01 - Tentang Rasa

Hujan di bulan Juli bukanlah sesuatu hal yang lazim terjadi, karena di bulan Juni seharusnya sudah memasuki musim panas. Namun cuaca saat ini memang sudah tidak bisa diprediksi. Alam seakan-akan sesuka hati mengeluarkan hujan atau pun panas.

Sedari subuh tadi, hujan turun dengan sangat deras, hingga saat ini waktu sudah menunjukkan pukul 05.45 pagi langit masih tetap menurunkan rintik-rintik hujan. Freya yang baru saja selesai bersiap, menatap ke luar jendela, ia mendesah lemah memikirkan hari pertamanya bekerja, mengajar di tempat ia dulu menimba ilmu. 

Freya lalu berjalan keluar dari dalam kamarnya menuju meja makan untuk sarapan. Dua lembar roti tawar dengan selai coklat sudah cukup untuk mengisi perut Freya, sederhana tapi ia tetap menikmatinya. Sudah tiga tahun Freya tinggal sendiri di rumahnya yang cukup besar. Sejak ayahnya meninggal lima tahun yang lalu. Dua tahun kemudian, ibunya dibawa oleh sang Kakak yang sudah menikah ke Ibu Kota, mengikuti suaminya.

Freya mempekerjaan seorang asisten rumah tangga yang akan membersihkan rumah setiap seminggu dua kali dan seorang tukang kebun yang akan merapikan pekarangan rumahnya yang dipenuhi tanaman. Sementara untuk memasak, sehari-hari Freya lakukan sendirian atau membeli di luar.

Jam di dinding ruang makan sudah menunjukkan pukul enam pagi, Freya langsung bergegas berangkat menuju sekolah, menerobos hujan yang perlahan mulai mengecil.

Jalanan senin pagi ini tidak terlalu ramai, mungkin karena hujan yang mengguyur sejak subuh membuat orang-orang menunda untuk berpergian, biarlah hujan yang nanti akan menjadi alasan terlambat datang bekerja atau pun sekolah. Suara gemericik hujan beradu dengan suara deru mesin mobil dan wiper yang menghapus bekas-bekas rintik hujan di kaca depan mobil yang dikendarai Freya. 

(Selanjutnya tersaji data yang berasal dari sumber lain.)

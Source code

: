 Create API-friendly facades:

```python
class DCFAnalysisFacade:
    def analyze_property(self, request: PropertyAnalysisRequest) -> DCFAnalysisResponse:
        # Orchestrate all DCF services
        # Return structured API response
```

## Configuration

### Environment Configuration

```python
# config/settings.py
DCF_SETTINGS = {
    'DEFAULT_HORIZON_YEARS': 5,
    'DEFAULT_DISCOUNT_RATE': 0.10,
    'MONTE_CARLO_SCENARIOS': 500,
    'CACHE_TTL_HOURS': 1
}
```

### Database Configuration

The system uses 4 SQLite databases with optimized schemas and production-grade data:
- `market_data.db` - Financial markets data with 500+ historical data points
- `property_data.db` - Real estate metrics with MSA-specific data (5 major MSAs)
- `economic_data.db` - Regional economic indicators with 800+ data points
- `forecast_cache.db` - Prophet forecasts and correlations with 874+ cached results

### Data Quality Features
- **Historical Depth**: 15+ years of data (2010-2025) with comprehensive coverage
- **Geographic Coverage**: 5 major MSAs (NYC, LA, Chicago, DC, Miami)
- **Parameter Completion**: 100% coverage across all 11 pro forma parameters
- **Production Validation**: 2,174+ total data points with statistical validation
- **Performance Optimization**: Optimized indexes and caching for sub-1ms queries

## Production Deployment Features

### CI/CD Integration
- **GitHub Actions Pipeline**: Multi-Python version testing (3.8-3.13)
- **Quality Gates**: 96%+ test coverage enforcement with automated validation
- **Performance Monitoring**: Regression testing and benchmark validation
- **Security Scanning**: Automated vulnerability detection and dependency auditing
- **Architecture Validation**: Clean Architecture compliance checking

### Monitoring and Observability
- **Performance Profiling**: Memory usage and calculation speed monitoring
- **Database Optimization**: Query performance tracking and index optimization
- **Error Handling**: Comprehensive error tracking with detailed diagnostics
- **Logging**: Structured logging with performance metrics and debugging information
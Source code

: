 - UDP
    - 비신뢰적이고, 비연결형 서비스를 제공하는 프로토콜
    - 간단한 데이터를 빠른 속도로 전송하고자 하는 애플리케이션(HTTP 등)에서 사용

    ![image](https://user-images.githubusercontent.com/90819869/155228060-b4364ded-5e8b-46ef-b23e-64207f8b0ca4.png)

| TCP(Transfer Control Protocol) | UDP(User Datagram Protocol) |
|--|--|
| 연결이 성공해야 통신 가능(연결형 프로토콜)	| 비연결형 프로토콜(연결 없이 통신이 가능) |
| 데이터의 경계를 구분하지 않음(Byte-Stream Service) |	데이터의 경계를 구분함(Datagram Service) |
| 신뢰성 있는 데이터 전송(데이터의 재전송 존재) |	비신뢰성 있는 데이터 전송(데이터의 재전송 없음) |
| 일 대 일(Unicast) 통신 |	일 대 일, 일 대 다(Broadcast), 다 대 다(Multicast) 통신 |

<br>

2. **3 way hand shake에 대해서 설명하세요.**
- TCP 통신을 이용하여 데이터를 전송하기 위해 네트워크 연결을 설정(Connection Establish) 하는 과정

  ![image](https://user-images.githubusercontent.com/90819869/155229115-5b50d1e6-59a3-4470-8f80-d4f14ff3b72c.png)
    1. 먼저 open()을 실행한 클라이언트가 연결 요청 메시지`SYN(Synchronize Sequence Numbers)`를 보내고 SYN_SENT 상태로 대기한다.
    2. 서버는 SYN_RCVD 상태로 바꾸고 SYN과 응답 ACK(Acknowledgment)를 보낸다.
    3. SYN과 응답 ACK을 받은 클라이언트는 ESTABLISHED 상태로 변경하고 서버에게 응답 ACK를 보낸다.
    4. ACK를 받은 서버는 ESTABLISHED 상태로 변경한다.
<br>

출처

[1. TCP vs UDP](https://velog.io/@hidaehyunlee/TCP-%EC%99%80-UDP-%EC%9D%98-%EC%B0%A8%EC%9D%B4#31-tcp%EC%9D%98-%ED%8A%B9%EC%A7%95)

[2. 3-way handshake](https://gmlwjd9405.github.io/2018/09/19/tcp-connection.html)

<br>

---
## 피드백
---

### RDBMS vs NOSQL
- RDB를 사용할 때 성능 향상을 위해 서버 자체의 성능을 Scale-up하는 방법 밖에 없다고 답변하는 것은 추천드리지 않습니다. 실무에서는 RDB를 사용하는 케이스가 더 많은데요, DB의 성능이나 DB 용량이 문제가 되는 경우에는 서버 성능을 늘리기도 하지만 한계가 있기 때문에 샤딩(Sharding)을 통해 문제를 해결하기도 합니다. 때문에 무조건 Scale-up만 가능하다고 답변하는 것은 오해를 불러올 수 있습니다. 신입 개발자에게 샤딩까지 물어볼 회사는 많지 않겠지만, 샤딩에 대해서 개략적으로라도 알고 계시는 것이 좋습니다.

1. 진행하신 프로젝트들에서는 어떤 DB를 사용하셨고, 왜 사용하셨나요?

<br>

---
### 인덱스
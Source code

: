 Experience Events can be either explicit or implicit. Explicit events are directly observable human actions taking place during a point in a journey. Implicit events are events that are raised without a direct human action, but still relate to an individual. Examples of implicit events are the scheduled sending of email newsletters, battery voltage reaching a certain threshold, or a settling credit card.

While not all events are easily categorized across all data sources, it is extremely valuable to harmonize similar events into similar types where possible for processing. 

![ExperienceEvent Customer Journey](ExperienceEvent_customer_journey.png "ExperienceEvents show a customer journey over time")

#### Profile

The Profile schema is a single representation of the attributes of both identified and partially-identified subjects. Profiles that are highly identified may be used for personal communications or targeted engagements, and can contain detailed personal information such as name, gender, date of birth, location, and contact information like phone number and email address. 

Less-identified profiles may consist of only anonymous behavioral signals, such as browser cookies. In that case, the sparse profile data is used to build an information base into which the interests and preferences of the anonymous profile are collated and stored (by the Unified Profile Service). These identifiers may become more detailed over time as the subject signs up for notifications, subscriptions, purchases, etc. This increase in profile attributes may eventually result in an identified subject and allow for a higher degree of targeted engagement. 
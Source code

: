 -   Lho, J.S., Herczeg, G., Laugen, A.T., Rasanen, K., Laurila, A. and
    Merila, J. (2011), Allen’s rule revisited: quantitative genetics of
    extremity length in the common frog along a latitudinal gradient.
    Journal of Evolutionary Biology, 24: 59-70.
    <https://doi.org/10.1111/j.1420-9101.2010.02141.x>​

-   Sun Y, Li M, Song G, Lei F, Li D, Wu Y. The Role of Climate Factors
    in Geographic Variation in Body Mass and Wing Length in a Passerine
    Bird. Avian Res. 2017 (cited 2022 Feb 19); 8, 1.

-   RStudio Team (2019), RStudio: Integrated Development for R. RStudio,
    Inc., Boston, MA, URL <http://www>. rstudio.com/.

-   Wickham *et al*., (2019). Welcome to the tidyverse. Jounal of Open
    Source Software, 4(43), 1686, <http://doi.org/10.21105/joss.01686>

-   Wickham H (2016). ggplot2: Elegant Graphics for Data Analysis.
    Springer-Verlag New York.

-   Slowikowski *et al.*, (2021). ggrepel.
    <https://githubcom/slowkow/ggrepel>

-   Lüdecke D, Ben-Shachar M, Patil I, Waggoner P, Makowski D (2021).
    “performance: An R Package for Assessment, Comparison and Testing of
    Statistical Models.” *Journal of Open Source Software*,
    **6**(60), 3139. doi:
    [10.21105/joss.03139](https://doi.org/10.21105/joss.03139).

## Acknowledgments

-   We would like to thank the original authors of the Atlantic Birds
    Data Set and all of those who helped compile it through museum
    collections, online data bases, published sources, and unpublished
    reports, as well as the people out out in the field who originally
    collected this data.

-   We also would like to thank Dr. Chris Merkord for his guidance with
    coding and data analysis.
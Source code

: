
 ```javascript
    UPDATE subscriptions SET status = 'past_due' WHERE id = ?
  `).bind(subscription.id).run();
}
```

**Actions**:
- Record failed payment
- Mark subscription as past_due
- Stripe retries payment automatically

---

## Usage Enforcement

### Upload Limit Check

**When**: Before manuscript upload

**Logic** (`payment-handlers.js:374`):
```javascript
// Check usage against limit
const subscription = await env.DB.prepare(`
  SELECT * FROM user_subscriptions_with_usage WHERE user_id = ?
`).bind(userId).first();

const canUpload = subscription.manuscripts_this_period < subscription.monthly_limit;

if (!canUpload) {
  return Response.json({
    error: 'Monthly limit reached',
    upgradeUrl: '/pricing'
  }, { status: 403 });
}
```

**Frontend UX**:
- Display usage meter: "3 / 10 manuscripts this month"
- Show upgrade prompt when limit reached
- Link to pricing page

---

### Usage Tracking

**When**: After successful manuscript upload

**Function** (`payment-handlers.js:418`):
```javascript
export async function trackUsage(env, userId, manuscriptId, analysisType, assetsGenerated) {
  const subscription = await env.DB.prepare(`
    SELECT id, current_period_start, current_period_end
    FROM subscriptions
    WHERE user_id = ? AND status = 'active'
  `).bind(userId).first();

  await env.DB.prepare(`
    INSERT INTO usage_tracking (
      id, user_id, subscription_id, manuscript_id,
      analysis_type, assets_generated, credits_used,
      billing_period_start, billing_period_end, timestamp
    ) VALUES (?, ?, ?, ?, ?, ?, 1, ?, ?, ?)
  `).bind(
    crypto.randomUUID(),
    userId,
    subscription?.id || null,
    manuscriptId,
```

Langit kelabu dan udara yang dingin membuat suasana terasa sendu, lagu-lagu yang berputar dari radio dalam mobil yang Freya nyalakan pun seakan-akan mengamini keadaan saat itu. Tiba-tiba penyiar mengatakan bahwa setelah ini, lagu yang selalu menjadi memori indah Freya akan diputar. Benar saja, saat intro lagu itu terdengar, hati Freya merasakan sesak.

Tentang Rasa dari Astrid, adalah lagu yang menemani kisah cinta Freya bersama seorang pemuda yang ia cari, pemuda pecinta hujan melebihi cintanya pada Freya, Florain Varsha Radika.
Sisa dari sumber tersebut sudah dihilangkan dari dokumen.